Farmington's new fire engine should come early in 2013
Christmas has come and gone, but there's still one really big present coming for the Farmington Fire Department - a new fire truck.
It's not one of those little toy ones, either. By the end of January, Farmington firefighters will have a new, state-of-the-art fire engine, the first engine purchased for the department in more than a decade.
Construction of the new truck is nearly complete, Farmington fire marshal John Powers said this week. A crew of local firefighters will go to Appleton, Wis., where the truck is being built, the week of Jan. 9, to do a pre-inspection on the vehicle.
"They'll come up with a list of things that still need to be done, or things they'd like to have tweaked," Powers said. "It's kind of like when you buy a building and you want things touched up before you buy it."
After that inspection, the engine will be painted - white and blue, naturally - so it is ready for the next inspection, which is scheduled for the week of Jan. 22. If everything is in order, Powers said, the engine will be delivered.
The fire department hoped to have the truck a little earlier in the month, but the snowstorm that covered much of Wisconsin in deep snow in mid-December caused the plant to shut down for a few days, so the project is a little behind.
Once the new engine arrives, it will be stored at Farmington Fire Station 2, along with one of the two engines currently in use. Firefighters won't be able to take it out right away, though, because they'll need to do some training to become familiar with the engine and its features.
"We'll need to spend a couple of weeks training on it, getting used to it, knowing where everything is, so when we go out to use it, we know how it functions," Powers said. "Each fire engine operates a little differently."
The new engine will feature a compressed air system, which injects an air and foam mixture into the lines. That feature comes in handy when fires where hydrants aren't available, because it makes the available water delivered by the tanker trucks last longer. The new vehicle also has built-in rescue and hydraulic tools.

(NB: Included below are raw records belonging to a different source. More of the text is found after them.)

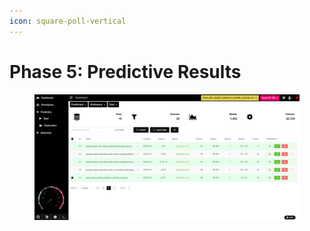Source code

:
 ```yaml
---
icon: square-poll-vertical
---
```


# Phase 5: Predictive Results

<figure><img src="../../.gitbook/assets/Screenshot 2025-05-15 154031.png" alt=""><figcaption></figcaption></figure>
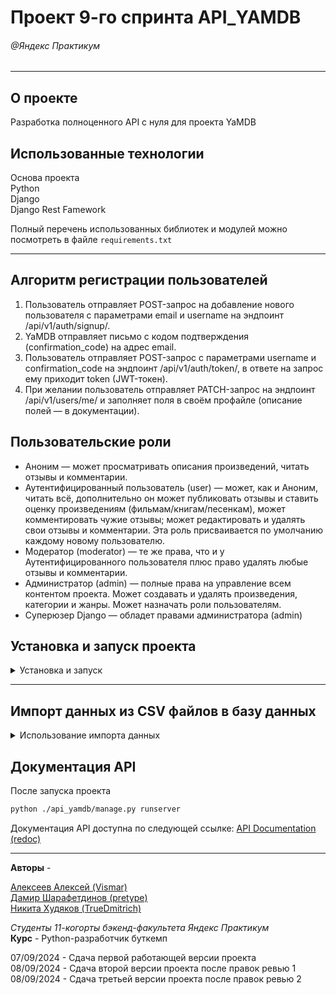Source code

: 
# Проект 9-го спринта API_YAMDB
###### @Яндекс Практикум
***


## О проекте
Разработка полноценного API с нуля для проекта YaMDB


## Использованные технологии  
Основа проекта     
Python   
Django    
Django Rest Famework    



Полный перечень использованных библиотек и модулей можно посмотреть в файле `requirements.txt`
***
## Алгоритм регистрации пользователей

1. Пользователь отправляет POST-запрос на добавление нового пользователя с параметрами email и username на эндпоинт /api/v1/auth/signup/.
2. YaMDB отправляет письмо с кодом подтверждения (confirmation_code) на адрес email.
3. Пользователь отправляет POST-запрос с параметрами username и confirmation_code на эндпоинт /api/v1/auth/token/, в ответе на запрос ему приходит token (JWT-токен).
4. При желании пользователь отправляет PATCH-запрос на эндпоинт /api/v1/users/me/ и заполняет поля в своём профайле (описание полей — в документации).

## Пользовательские роли

- Аноним — может просматривать описания произведений, читать отзывы и комментарии.
- Аутентифицированный пользователь (user) — может, как и Аноним, читать всё, дополнительно он может публиковать отзывы и ставить оценку произведениям (фильмам/книгам/песенкам), может комментировать чужие отзывы; может редактировать и удалять свои отзывы и комментарии. Эта роль присваивается по умолчанию каждому новому пользователю.
- Модератор (moderator) — те же права, что и у Аутентифицированного пользователя плюс право удалять любые отзывы и комментарии.
- Администратор (admin) — полные права на управление всем контентом проекта. Может создавать и удалять произведения, категории и жанры. Может назначать роли пользователям.
- Суперюзер Django — обладет правами администратора (admin)




## Установка и запуск проекта

<details>
  <summary><b<strong>Установка и запуск</strong></b></summary>

### Как запустить проект:

1. Клонировать репозиторий и перейти в него в командной строке:
  ```bash
  git clone https://github.com/xVismar/api_yamdb.git
  ```

  ```bash
  cd api_yamdb
  ```

2. Создать и активировать виртуальное окружение:
  ```bash
  python -m venv venv
  ```
  ```bash
  . venv/Scripts/activate
  ```

3. Обновить установщик Python и установить зависимости из файла requirements.txt:
  ```bash
  python -m pip install --upgrade pip
  ```
  ```bash
  pip install -r requirements.txt
  ```

4. Выполнить миграции:
  ```bash
  python ./api_yamdb/manage.py migrate
  ```

5. Запустить проект:
  ```bash
  python ./api_yamdb/manage.py runserver
  ```

</details>

***

## Импорт данных из CSV файлов в базу данных

<details>
  <summary><b<strong>Использование импорта данных</strong></b></summary>

Для импорта данных в базу данных из CSV файлов, используйте команду `import_data`.
Эта команда позволяет импортировать данные из следующих файлов:
```
users.csv
titles.csv
category.csv
genre.csv
genre_title.csv
review.csv
comments.csv
```

### Шаги для использования команды `import_data`
***
### Подготовьте CSV файлы
Убедитесь, что файлы `users.csv`, `titles.csv`, `category.csv`, `genre.csv`, `genre_title.csv`, `review.csv` и `comments.csv` находятся в директории `static/data/`.
<br></br>
### Запустите команду
Выполните следующую команду в терминале из корневой директории проекта:
```bash
python ./api_yamdb/manage.py import_data
```
<br></br>
### Проверьте логирование
Команда `import_data` будет выводить информацию о процессе импорта в консоль.
Убедитесь, что все данные были успешно импортированы.
<br></br>

### Пример структуры CSV файлов
```
users.csv
id,username,email,password,is_superuser,is_staff,is_active,date_joined,is_registration_complete
1,johndoe,johndoe@example.com,hashed_password,False,False,True,2023-01-01 00:00:00,True
```

```
titles.csv
id,name,year,description,category_id
1,Example Title,2023,Description of the title,1
```

```
category.csv
id,name,slug
1,Category Name,category-slug
```

```
genre.csv
id,name,slug
1,Genre Name,genre-slug
```

```
genre_title.csv
id,genre_id,title_id
1,1,1
```

```
review.csv
id,title_id,text,author_id,score,pub_date
1,1,Review text,1,5,2023-01-01 00:00:00
```

```
comments.csv
id,review_id,text,author_id,pub_date
1,1,Comment text,1,2023-01-01 00:00:00
```
<br></br>

### Примечания
Убедитесь, что все необходимые поля присутствуют в CSV файлах.
Если какие-либо поля отсутствуют, команда `import_data` автоматически заполнит их значениями по умолчанию.
В случае ошибок, информация об ошибках будет выведена в консоль.
</details>


## Документация API
После запуска проекта
```bash
python ./api_yamdb/manage.py runserver
```
Документация API доступна по следующей ссылке: [API Documentation (redoc)](http://127.0.0.1:8000/redoc/)

***
**Авторы** -    

[Aлексеев Алексей (Vismar)](https://github.com/xVismar)    
[Дамир Шарафетдинов (pretype)](https://github.com/pretype)     
[Никита Худяков (TrueDmitrich)](https://github.com/TrueDmitrich)    

_Студенты 11-когорты бэкенд-факультета   Яндекс Практикум_     
**Курс** - Python-разработчик буткемп    


07/09/2024 - Сдача первой работающей версии проекта         
08/09/2024 - Сдача второй версии проекта после правок ревью 1    
08/09/2024 - Сдача третьей версии проекта после правок ревью 2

FFD will continue to use the two engines currently in use until all staff are familiar with the new engine. Powers figures firefighters should be ready to use the new engine by mid-February. After that, one of the older engines will be kept in reserve.
"We're looking forward to it. It's going to be nice. We're going to be able to increase our capability with three engines in two stations. If we have one down or in for service, both sites (stations 1 and 2) are still covered with fire protection," Powers said.